Born in 1906 in Breslau, Germany, now part of Poland, Dietrich Bonhoeffer became a radical theologian. He was raised in a home where the intellect was honored. His father was a physician and professor of psychiatry at the University of Berlin. Such scholars as the church historian Adolph von Harnack, the theologian and sociohistorian Ernst Troeltsch, and Max Weber, a founder of modern sociology, were frequent guests of the Bonhoeffers.

A precocious student who evidenced a degree of independence of thought that was at odds with the reverence in which his fellow students held their professors, Bonhoeffer decided early on the church and theology as his life's work. He was a product of liberal studies that were greatly influenced by Karl Barth.

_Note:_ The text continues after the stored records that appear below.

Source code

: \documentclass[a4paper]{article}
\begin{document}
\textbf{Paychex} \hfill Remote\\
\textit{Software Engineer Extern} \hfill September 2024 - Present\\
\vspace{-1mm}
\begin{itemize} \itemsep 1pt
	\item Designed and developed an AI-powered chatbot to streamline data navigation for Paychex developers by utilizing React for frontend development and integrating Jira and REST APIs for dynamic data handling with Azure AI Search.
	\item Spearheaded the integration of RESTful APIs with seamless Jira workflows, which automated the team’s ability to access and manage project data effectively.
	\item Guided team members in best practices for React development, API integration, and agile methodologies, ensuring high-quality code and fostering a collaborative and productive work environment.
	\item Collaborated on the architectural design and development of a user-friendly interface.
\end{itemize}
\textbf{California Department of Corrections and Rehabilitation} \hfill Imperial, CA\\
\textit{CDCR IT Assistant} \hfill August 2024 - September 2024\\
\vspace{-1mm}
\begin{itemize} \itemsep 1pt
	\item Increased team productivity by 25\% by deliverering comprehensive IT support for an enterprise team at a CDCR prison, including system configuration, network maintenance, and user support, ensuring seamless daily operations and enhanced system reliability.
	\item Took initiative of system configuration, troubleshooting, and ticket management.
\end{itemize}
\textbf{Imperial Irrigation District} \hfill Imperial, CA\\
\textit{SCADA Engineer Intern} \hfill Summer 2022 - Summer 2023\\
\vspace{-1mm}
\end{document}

Bonhoeffer's doctoral dissertation, Sanctorum Communio: A Dogmatic Investigation of the Sociology of the Church, was published in 1930, at the time he was teaching theology at the University of Berlin. A year's study in the United States followed and leadership of the World Alliance of Churches, where his flair for languages and his genial disposition won him many friends. His American and British friends tried unsuccessfully to dissuade him from returning to Germany after the rise of Hitler in 1932. But Bonhoeffer returned, and joining the so-called Confessing Church of those who resisted Germanizing the church, he conducted an illegal seminary in Finkenwalde. Out of this experience came his Life Together; out of his struggles to encourage Christians to resist the Nazis came The Cost of Discipleship, his study of the Sermon on the Mount.

Although Bonhoeffer escaped military duty by joining the intelligence service, he was eventually arrested and imprisoned by the Gestapo and was linked to the attempt on Hitler's life. His Letters and Papers from Prison (translated in 1953), was his testimony of faith; the writing gave the American death of God movement the term religionless Christianity.

Bonhoeffer was killed in 1945 while he was in prison in Flossenburg.